非常食にはいろいろなものがある。・乾パン!?・・・非常食として知られている乾パンの保存期間は3年。乾パンがあれば大丈夫だと思われているが、一概にそうだとも言い切れない。乾パンが食べられるのは、健常者であり、赤ちゃんがいる家やお年寄りがいる家は、それぞれに合った物を用意しておかなければならないのである。非常食の中でおすすめなのは、フリーズドライ食品(ドライフーズ:宇宙食)である。保存期間は25年。
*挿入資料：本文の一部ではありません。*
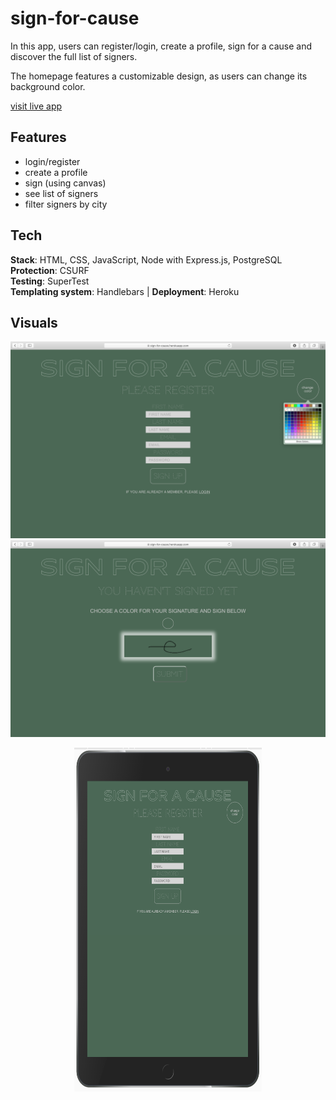 # sign-for-cause

In this app, users can register/login, create a profile, sign for a cause and discover the full list
of signers. <br />

The homepage features a customizable design, as users can change its background color.

[visit live app](https://sign-for-cause.herokuapp.com/)

## Features

-   login/register
-   create a profile
-   sign (using canvas)
-   see list of signers
-   filter signers by city

## Tech

**Stack**: HTML, CSS, JavaScript, Node with Express.js, PostgreSQL <br />
**Protection**: CSURF <br />
**Testing**: SuperTest <br />
**Templating system**: Handlebars | **Deployment**: Heroku

## Visuals

![screenshot](screenshot_2.png)
![screenshot](screenshot_1.png)

<p align="center">
<img width="300" height="550" src="mobile.png">
</p>
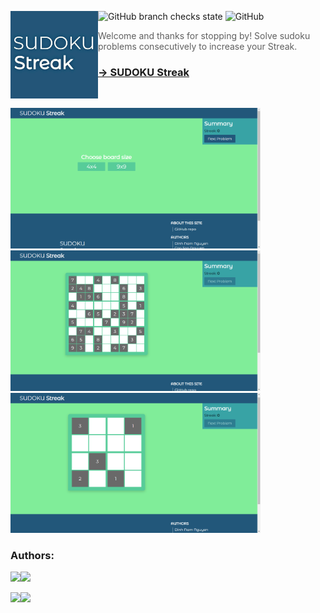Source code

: ![GitHub branch checks state](https://img.shields.io/github/checks-status/NguyenD-Nam/SUDOKU-Streak/main?color=80ED99&style=flat-square)
![GitHub](https://img.shields.io/github/license/NguyenD-Nam/SUDOKU-Streak?color=80ED99&style=flat-square)
<img align="left" src="img/logo.jpg" height=140px>

> Welcome and thanks for stopping by! Solve sudoku problems consecutively to increase your Streak.

### **[→ SUDOKU Streak](https://nguyend-nam.github.io/SUDOKU-Streak/)**

<br>

<img src="img/screenshot2.png" width="400px"> <img src="img/screenshot1.png" width="400px">
<img src="img/screenshot.png" width="400px">
<!-- 
### Features:
  - [X] 4x4 & 9x9 Sudoku
  - [X] Friendly UI-UX
  - [X] Streak counting -->

### Authors:
<a title="" href="https://github.com/NguyenD-Nam"><img src="https://avatars.githubusercontent.com/u/69586735?v=4" width=26px /><img src="https://img.shields.io/badge/-@NguyenD--Nam-fff?style=for-the-badge&logo=GitHub&logoColor=bfbfbf&link=https://github.com/NguyenD-Nam"></a>

<a title="" href="https://github.com/DecSP"><img src="https://avatars.githubusercontent.com/u/69586733?v=4" width=26px /><img src="https://img.shields.io/badge/-@DecSP-fff?style=for-the-badge&logo=Github&logoColor=bfbfbf&link=https://github.com/DecSP"></a>

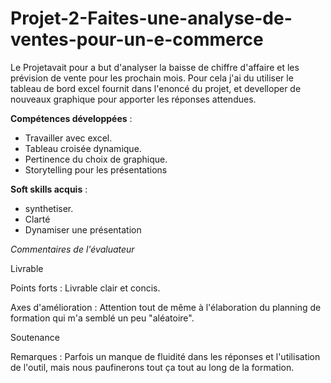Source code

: # Projet-2-Faites-une-analyse-de-ventes-pour-un-e-commerce
Le Projetavait pour a but  d'analyser la baisse de chiffre d'affaire et les prévision de vente pour les prochain mois. Pour cela j'ai du utiliser le tableau de bord excel fournit  dans l'enoncé du projet, et develloper de nouveaux graphique pour apporter les réponses  attendues.

**Compétences développées** : 
- Travailler avec excel.
- Tableau croisée dynamique.
- Pertinence du choix de graphique.
- Storytelling pour les présentations

**Soft skills acquis** : 
- synthetiser.
- Clarté
- Dynamiser une présentation

*Commentaires de l'évaluateur*

Livrable

Points forts : Livrable clair et concis.

Axes d'amélioration : Attention tout de même à l'élaboration du planning de formation qui m'a semblé un peu "aléatoire".

Soutenance

Remarques : Parfois un manque de fluidité dans les réponses et l'utilisation de l'outil, mais nous paufinerons tout ça tout au long de la formation.
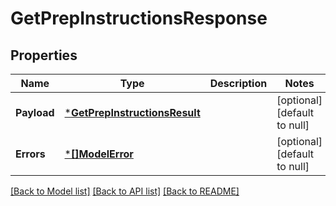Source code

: # GetPrepInstructionsResponse

## Properties
Name | Type | Description | Notes
------------ | ------------- | ------------- | -------------
**Payload** | [***GetPrepInstructionsResult**](GetPrepInstructionsResult.md) |  | [optional] [default to null]
**Errors** | [***[]ModelError**](array.md) |  | [optional] [default to null]

[[Back to Model list]](../README.md#documentation-for-models) [[Back to API list]](../README.md#documentation-for-api-endpoints) [[Back to README]](../README.md)

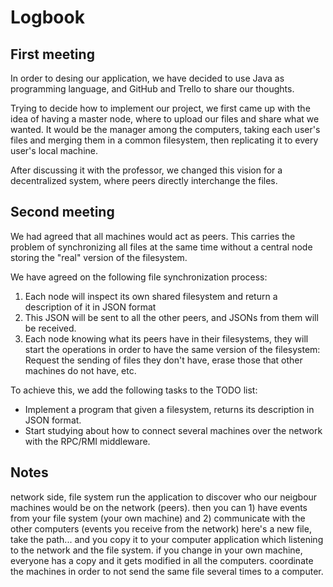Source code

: # Logbook
## First meeting

In order to desing our application, we have decided to use Java as programming language, and GitHub and Trello
to share our thoughts. 

Trying to decide how to implement our project, we first came up with the idea of having a master node, where to
upload our files and share what we wanted. It would be the manager among the computers, taking each user's files
and merging them in a common filesystem, then replicating it to every user's local machine.

After discussing it with the professor, we changed this vision for a decentralized system, where peers directly
interchange the files.

## Second meeting

We had agreed that all machines would act as peers. This carries the
problem of synchronizing all files at the same time without a central
node storing the "real" version of the filesystem.

We have agreed on the following file synchronization process:

1. Each node will inspect its own shared filesystem and return a
   description of it in JSON format
2. This JSON will be sent to all the other peers, and JSONs from them
   will be received.
3. Each node knowing what its peers have in their filesystems, they
   will start the operations in order to have the same version of the
   filesystem: Request the sending of files they don't have, erase
   those that other machines do not have, etc.

To achieve this, we add the following tasks to the TODO list:

- Implement a program that given a filesystem, returns its
  description in JSON format.
- Start studying about how to connect several machines over the
  network with the RPC/RMI middleware.


## Notes
network side, file system
run the application to discover who our neigbour machines would be on the network (peers).
then you can 1) have events from your file system (your own machine) and 2) communicate with the other computers
(events you receive from the network) here's a new file, take the path... and you copy it to your computer
application which listening to the network and the file system.
if you change in your own machine, everyone has a copy and it gets modified in all the computers.
coordinate the machines in order to not send the same file several times to a computer.
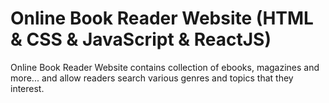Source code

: # Online Book Reader Website (HTML & CSS & JavaScript & ReactJS)

Online Book Reader Website contains collection of ebooks, magazines and more... and allow readers search various genres and topics that they interest.
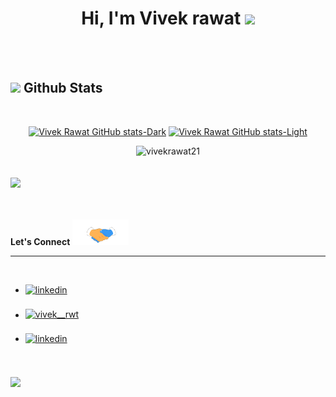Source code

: 
<h1 align="center">Hi, I'm Vivek rawat <img src="https://media.giphy.com/media/hvRJCLFzcasrR4ia7z/giphy.gif" width="35"> </h1>
<br><br>


## <img src="https://media.giphy.com/media/iY8CRBdQXODJSCERIr/giphy.gif" width="35"><b> Github Stats </b>
<br>
<div align="center">

[![Vivek Rawat GitHub stats-Dark](https://github-readme-stats.vercel.app/api?username=vivekrawat21&show_icons=true&theme=dark#gh-dark-mode-only)](https://github.com/anuraghazra/github-readme-stats#gh-dark-mode-only)
[![Vivek Rawat GitHub stats-Light](https://github-readme-stats.vercel.app/api?username=vivekrawat21&show_icons=true&theme=default#gh-light-mode-only)](https://github.com/anuraghazra/github-readme-stats#gh-light-mode-only)

<!-- Github Streak -->
<img src="https://github-readme-streak-stats.herokuapp.com/?user=vivekrawat21&" alt="vivekrawat21" />


</div>
<br>
<br>
<img src="https://user-images.githubusercontent.com/73097560/115834477-dbab4500-a447-11eb-908a-139a6edaec5c.gif">
<br><br>
<br>

 <b> Let's Connect  <img src="./handshake.gif" width ="90"></b>
<hr>
<br>


<div align='left'>

<ul>

<li>
<a href="https://www.linkedin.com/in/vivek-rawat-1a4745215/" target="_blank">
<img src="https://img.shields.io/badge/LinkedIn-%230077B5.svg?logo=linkedin&logoColor=white" alt=linkedin style="margin-bottom: 5px;"/>
</a>
</li>

<br>
<li>
  <a href="https://instagram.com/vivek__rwt" target="blank"><img align="center" src="https://raw.githubusercontent.com/rahuldkjain/github-profile-readme-generator/master/src/images/icons/Social/instagram.svg" alt="vivek__rwt" height="40px" style="margin-bottom: 5px;" /></a>
  </li>
  <br>
<li>
<a href="https://twitter.com/" target="_blank">
<img src="https://img.shields.io/badge/Twitter-%231DA1F2.svg?logo=Twitter&logoColor=white" alt=linkedin style="margin-bottom: 5px;"/>
</a>
</li>
</ul>
</div>
<br>
<br>
<img src="https://user-images.githubusercontent.com/73097560/115834477-dbab4500-a447-11eb-908a-139a6edaec5c.gif">
<br>
<br>
<br>

</center>
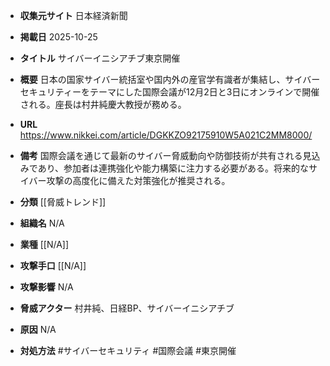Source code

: - **収集元サイト**
日本経済新聞

- **掲載日**
2025-10-25

- **タイトル**
サイバーイニシアチブ東京開催

- **概要**
日本の国家サイバー統括室や国内外の産官学有識者が集結し、サイバーセキュリティーをテーマにした国際会議が12月2日と3日にオンラインで開催される。座長は村井純慶大教授が務める。

- **URL**
https://www.nikkei.com/article/DGKKZO92175910W5A021C2MM8000/

- **備考**
国際会議を通じて最新のサイバー脅威動向や防御技術が共有される見込みであり、参加者は連携強化や能力構築に注力する必要がある。将来的なサイバー攻撃の高度化に備えた対策強化が推奨される。

- **分類**
[[脅威トレンド]]

- **組織名**
N/A

- **業種**
[[N/A]]

- **攻撃手口**
[[N/A]]

- **攻撃影響**
N/A

- **脅威アクター**
村井純、日経BP、サイバーイニシアチブ

- **原因**
N/A

- **対処方法**
#サイバーセキュリティ #国際会議 #東京開催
フリーズドライは、お湯をかけるだけで食べることができる。しかし、フリーズドライ食品は、アルミの備蓄倉庫だと高温多湿のため10年しかもたない。その辺を承知しておいて、新旧回転させて使用する。また、フリーズドライのほかにも、米やおかずの缶詰、ミネラル水、レトルト食品などを日頃から用意しておく必要がある。ちなみに、小田原市は、非常食だった乾パン(3年)を、もっと保存期間の長いクラッカーに変えた。何よりもまず、最低でも3日分の食糧は用意しておこう。
[すぐたべられるもの]
・チョコレート、氷砂糖
・ジュース
・梅干し
・チーズ
・缶詰
[水やお湯で簡単に調理できるもの]
・米(缶詰やレトルトのご飯、アルファ米=お湯だけで温かいご飯ができて便利)
・インスタントラーメン
・切り餅
・インスタント味噌汁
・レトルトのおかず
これまで、非常食と言えば「乾パン」とされてきたが、口の中がパサパサして意外と飲み込みづらい。最近は缶切り付きのしっとりしたパンの缶詰なども市販されている。餅やインスタントラーメンは、喉ごしもよくお腹にもたまる。さらに、チョコレートや氷砂糖は血糖値があがるので満腹感がすぐに味わえる、と内科医がいっていた。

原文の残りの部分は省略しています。